**Task prompt**
An exact copy of every record is needed, with the pictures left out.
[Records — start]
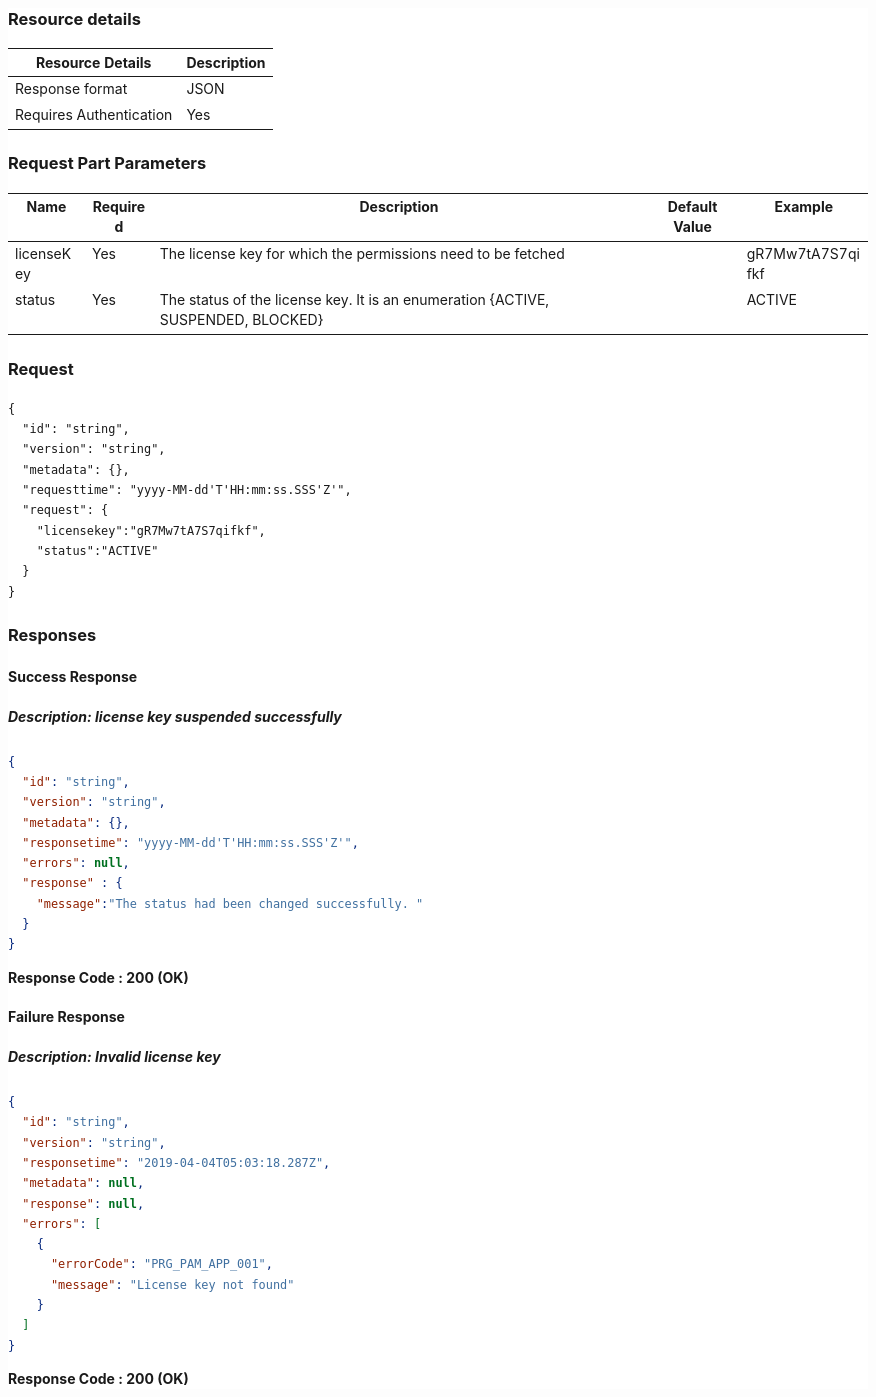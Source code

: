 ### Resource details
Resource Details | Description
------------ | -------------
Response format | JSON
Requires Authentication | Yes

### Request Part Parameters
Name | Required | Description | Default Value | Example
-----|----------|-------------|---------------|--------
licenseKey|Yes|The license key for which the permissions need to be fetched| |gR7Mw7tA7S7qifkf 
status|Yes|The status of the license key. It is an enumeration {ACTIVE, SUSPENDED, BLOCKED}| |ACTIVE

### Request
```
{
  "id": "string",
  "version": "string",
  "metadata": {},
  "requesttime": "yyyy-MM-dd'T'HH:mm:ss.SSS'Z'",
  "request": {
	"licensekey":"gR7Mw7tA7S7qifkf",
	"status":"ACTIVE"
  }
}
```
### Responses

#### Success Response

##### Description: license key suspended successfully
```JSON
{
  "id": "string",
  "version": "string",
  "metadata": {},
  "responsetime": "yyyy-MM-dd'T'HH:mm:ss.SSS'Z'",
  "errors": null,
  "response" : {
	"message":"The status had been changed successfully. "
  }
}	
```
**Response Code : 200 (OK)**
#### Failure Response

##### Description: Invalid license key
```JSON
{
  "id": "string",
  "version": "string",
  "responsetime": "2019-04-04T05:03:18.287Z",
  "metadata": null,
  "response": null,
  "errors": [
    {
      "errorCode": "PRG_PAM_APP_001",
      "message": "License key not found"
    }
  ]
}
```
**Response Code : 200 (OK)**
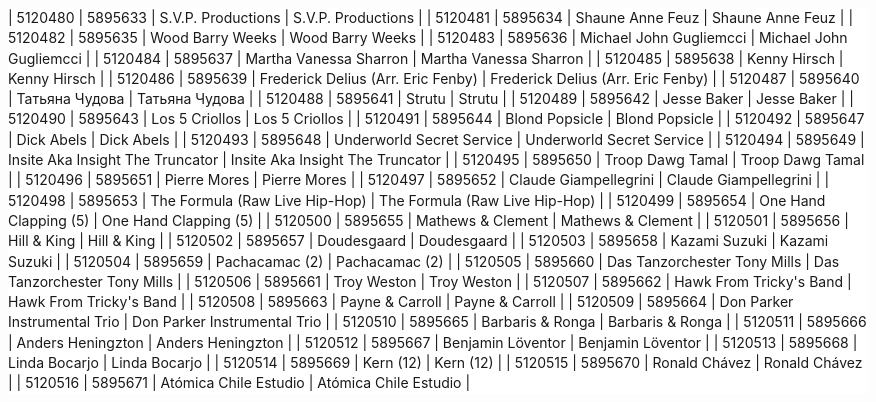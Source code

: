 | 5120480 | 5895633 | S.V.P. Productions | S.V.P. Productions |
| 5120481 | 5895634 | Shaune Anne Feuz | Shaune Anne Feuz |
| 5120482 | 5895635 | Wood Barry Weeks | Wood Barry Weeks |
| 5120483 | 5895636 | Michael John Gugliemcci | Michael John Gugliemcci |
| 5120484 | 5895637 | Martha Vanessa Sharron | Martha Vanessa Sharron |
| 5120485 | 5895638 | Kenny Hirsch | Kenny Hirsch |
| 5120486 | 5895639 | Frederick Delius (Arr. Eric Fenby) | Frederick Delius (Arr. Eric Fenby) |
| 5120487 | 5895640 | Татьяна Чудова | Татьяна Чудова |
| 5120488 | 5895641 | Strutu | Strutu |
| 5120489 | 5895642 | Jesse Baker | Jesse Baker |
| 5120490 | 5895643 | Los 5 Criollos | Los 5 Criollos |
| 5120491 | 5895644 | Blond Popsicle | Blond Popsicle |
| 5120492 | 5895647 | Dick Abels | Dick Abels |
| 5120493 | 5895648 | Underworld Secret Service | Underworld Secret Service |
| 5120494 | 5895649 | Insite Aka Insight The Truncator | Insite Aka Insight The Truncator |
| 5120495 | 5895650 | Troop Dawg Tamal | Troop Dawg Tamal |
| 5120496 | 5895651 | Pierre Mores | Pierre Mores |
| 5120497 | 5895652 | Claude Giampellegrini | Claude Giampellegrini |
| 5120498 | 5895653 | The Formula (Raw Live Hip-Hop) | The Formula (Raw Live Hip-Hop) |
| 5120499 | 5895654 | One Hand Clapping (5) | One Hand Clapping (5) |
| 5120500 | 5895655 | Mathews & Clement | Mathews & Clement |
| 5120501 | 5895656 | Hill & King | Hill & King |
| 5120502 | 5895657 | Doudesgaard | Doudesgaard |
| 5120503 | 5895658 | Kazami Suzuki | Kazami Suzuki |
| 5120504 | 5895659 | Pachacamac (2) | Pachacamac (2) |
| 5120505 | 5895660 | Das Tanzorchester Tony Mills | Das Tanzorchester Tony Mills |
| 5120506 | 5895661 | Troy Weston | Troy Weston |
| 5120507 | 5895662 | Hawk From Tricky's Band | Hawk From Tricky's Band |
| 5120508 | 5895663 | Payne & Carroll | Payne & Carroll |
| 5120509 | 5895664 | Don Parker Instrumental Trio | Don Parker Instrumental Trio |
| 5120510 | 5895665 | Barbaris & Ronga | Barbaris & Ronga |
| 5120511 | 5895666 | Anders Heningzton | Anders Heningzton |
| 5120512 | 5895667 | Benjamin Löventor | Benjamin Löventor |
| 5120513 | 5895668 | Linda Bocarjo | Linda Bocarjo |
| 5120514 | 5895669 | Kern (12) | Kern (12) |
| 5120515 | 5895670 | Ronald Chávez | Ronald Chávez |
| 5120516 | 5895671 | Atómica Chile Estudio | Atómica Chile Estudio |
[Records — finish]
**Answer to this problem**
Source code

: ### Resource details
Resource Details | Description
------------ | -------------
Response format | JSON
Requires Authentication | Yes

### Request Part Parameters
Name | Required | Description | Default Value | Example
-----|----------|-------------|---------------|--------
licenseKey|Yes|The license key for which the permissions need to be fetched| |gR7Mw7tA7S7qifkf 
status|Yes|The status of the license key. It is an enumeration {ACTIVE, SUSPENDED, BLOCKED}| |ACTIVE

### Request
```
{
  "id": "string",
  "version": "string",
  "metadata": {},
  "requesttime": "yyyy-MM-dd'T'HH:mm:ss.SSS'Z'",
  "request": {
	"licensekey":"gR7Mw7tA7S7qifkf",
	"status":"ACTIVE"
  }
}
```
### Responses

#### Success Response

##### Description: license key suspended successfully
```JSON
{
  "id": "string",
  "version": "string",
  "metadata": {},
  "responsetime": "yyyy-MM-dd'T'HH:mm:ss.SSS'Z'",
  "errors": null,
  "response" : {
	"message":"The status had been changed successfully. "
  }
}	
```
**Response Code : 200 (OK)**
#### Failure Response

##### Description: Invalid license key
```JSON
{
  "id": "string",
  "version": "string",
  "responsetime": "2019-04-04T05:03:18.287Z",
  "metadata": null,
  "response": null,
  "errors": [
    {
      "errorCode": "PRG_PAM_APP_001",
      "message": "License key not found"
    }
  ]
}
```
**Response Code : 200 (OK)**
Source code

: | 5120480 | 5895633 | S.V.P. Productions | S.V.P. Productions |
| 5120481 | 5895634 | Shaune Anne Feuz | Shaune Anne Feuz |
| 5120482 | 5895635 | Wood Barry Weeks | Wood Barry Weeks |
| 5120483 | 5895636 | Michael John Gugliemcci | Michael John Gugliemcci |
| 5120484 | 5895637 | Martha Vanessa Sharron | Martha Vanessa Sharron |
| 5120485 | 5895638 | Kenny Hirsch | Kenny Hirsch |
| 5120486 | 5895639 | Frederick Delius (Arr. Eric Fenby) | Frederick Delius (Arr. Eric Fenby) |
| 5120487 | 5895640 | Татьяна Чудова | Татьяна Чудова |
| 5120488 | 5895641 | Strutu | Strutu |
| 5120489 | 5895642 | Jesse Baker | Jesse Baker |
| 5120490 | 5895643 | Los 5 Criollos | Los 5 Criollos |
| 5120491 | 5895644 | Blond Popsicle | Blond Popsicle |
| 5120492 | 5895647 | Dick Abels | Dick Abels |
| 5120493 | 5895648 | Underworld Secret Service | Underworld Secret Service |
| 5120494 | 5895649 | Insite Aka Insight The Truncator | Insite Aka Insight The Truncator |
| 5120495 | 5895650 | Troop Dawg Tamal | Troop Dawg Tamal |
| 5120496 | 5895651 | Pierre Mores | Pierre Mores |
| 5120497 | 5895652 | Claude Giampellegrini | Claude Giampellegrini |
| 5120498 | 5895653 | The Formula (Raw Live Hip-Hop) | The Formula (Raw Live Hip-Hop) |
| 5120499 | 5895654 | One Hand Clapping (5) | One Hand Clapping (5) |
| 5120500 | 5895655 | Mathews & Clement | Mathews & Clement |
| 5120501 | 5895656 | Hill & King | Hill & King |
| 5120502 | 5895657 | Doudesgaard | Doudesgaard |
| 5120503 | 5895658 | Kazami Suzuki | Kazami Suzuki |
| 5120504 | 5895659 | Pachacamac (2) | Pachacamac (2) |
| 5120505 | 5895660 | Das Tanzorchester Tony Mills | Das Tanzorchester Tony Mills |
| 5120506 | 5895661 | Troy Weston | Troy Weston |
| 5120507 | 5895662 | Hawk From Tricky's Band | Hawk From Tricky's Band |
| 5120508 | 5895663 | Payne & Carroll | Payne & Carroll |
| 5120509 | 5895664 | Don Parker Instrumental Trio | Don Parker Instrumental Trio |
| 5120510 | 5895665 | Barbaris & Ronga | Barbaris & Ronga |
| 5120511 | 5895666 | Anders Heningzton | Anders Heningzton |
| 5120512 | 5895667 | Benjamin Löventor | Benjamin Löventor |
| 5120513 | 5895668 | Linda Bocarjo | Linda Bocarjo |
| 5120514 | 5895669 | Kern (12) | Kern (12) |
| 5120515 | 5895670 | Ronald Chávez | Ronald Chávez |
| 5120516 | 5895671 | Atómica Chile Estudio | Atómica Chile Estudio |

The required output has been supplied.